It’s been a good conference, and not just because the food was so great and it was based in New York City (although these factors helped a lot). For me, the inaugural Collaborative Technologies Conference didn’t deliver any magic answers, but it was an excellent way of affirming that we are on the right track in my organisation. Couple this with being able to meet some great folks, talk with others on the same page, and get some interesting insight from people like Tom Malone and James Surowiecki, and you’re on to a winner.

In all honesty, a few of the sessions I could have done without — they offered very little — but that’s par for the course at any conference. Over on Ed’s weblog we had some discussion concerning IBM’s puzzling absence from this event. I stand by my comments though. Whilst Ed seems to be focussing on the size of the conference (no more than 1,000 - 1,500 delegates I’d say), and wanted to know if any big vendors were here (Microsoft, Webex, Nortel, EMC Documentum, Avaya: all big players!), that’s kind of missing the point. The organisers reckon there was a 60:40 split between business people (i.e. CIOs, managers and so on) and out-and-out technologists. I think that’s about right, and certainly IBM missed a big opportunity to engage with those decision makers who have been making us weep over the years.

Oh well, there it is. Hopefully there will be a CTC2006, and hopefully the complete fruitloop who attended this afternoon’s financial services case study will turn up again too — she was very entertaining — who ever thought you’d hear the piercing shriek, “Mark my words! There will be bloodshed!” in a technology conference?!?

Oh yes, Flickr will be updated soon: not many pictures, but anyway… I need to get this posted between now and my flight tomorrow morning first (I refuse to pay sixteen bucks for iffy hotel web access).

Comments

  1. My comments have really been more in terms of sizing up the conference. IBM tends to be conservative about investing in "new" conferences -- I personally have felt burned by some of the startup events that I/we have participated in during the last couple of years. IBM -can- be agile, but the hurdle is higher for an event that didn't exist and bears no track record.

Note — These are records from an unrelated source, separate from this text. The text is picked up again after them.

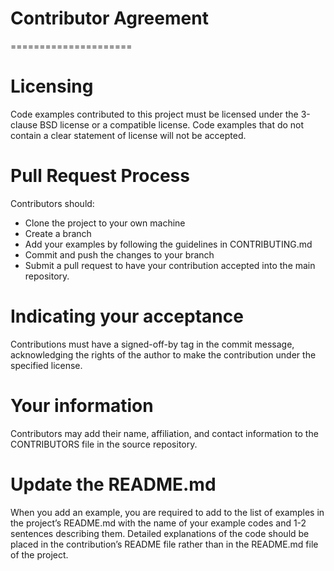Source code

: # Contributor Agreement
=====================

# Licensing
Code examples contributed to this project must be licensed under the 3-clause
BSD license or a compatible license. Code examples that do not contain a clear
statement of license will not be accepted. 

# Pull Request Process
Contributors should: 
- Clone the project to your own machine
- Create a branch 
- Add your examples by following the guidelines in CONTRIBUTING.md 
- Commit and push the changes to your branch
- Submit a pull request to have your contribution accepted into the main repository. 
 
# Indicating your acceptance
Contributions must have a signed-off-by tag in the commit message, acknowledging
the rights of the author to make the contribution under the specified license.
 
 
# Your information
Contributors may add their name, affiliation, and
contact information to the CONTRIBUTORS file in the source repository.


# Update the README.md
When you add an example, you are required to add to the list of examples 
in the project’s README.md with the name of your example codes and 1-2 sentences describing them. 
Detailed explanations of the code should be placed in the contribution’s README file rather than 
in the README.md file of the project.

    To be honest, I was quite surprised to learn that you were coming to this conference all the way from the UK. Nothing I had read in advance led me to believe it was going to be as big as it was. Some of the other recent startup conferences have had <200 customers, thus my own individual skepticism.

    Michael Sampson had pushed me several times to get to New York this week. The DNUG/Tech Forum event last week coupled with some personal stuff prevented me from doing so. Perhaps, as you say, if there is a CTC 2006.Ed Brill#
  2. PS: We did, as you note, have two speakers there.Ed Brill#
  3. You had two speakers Ed, but they only had about 15 minutes of combined air time!Simon Barratt#
  4. Fair enough Ed. Indeed, here's to 2006.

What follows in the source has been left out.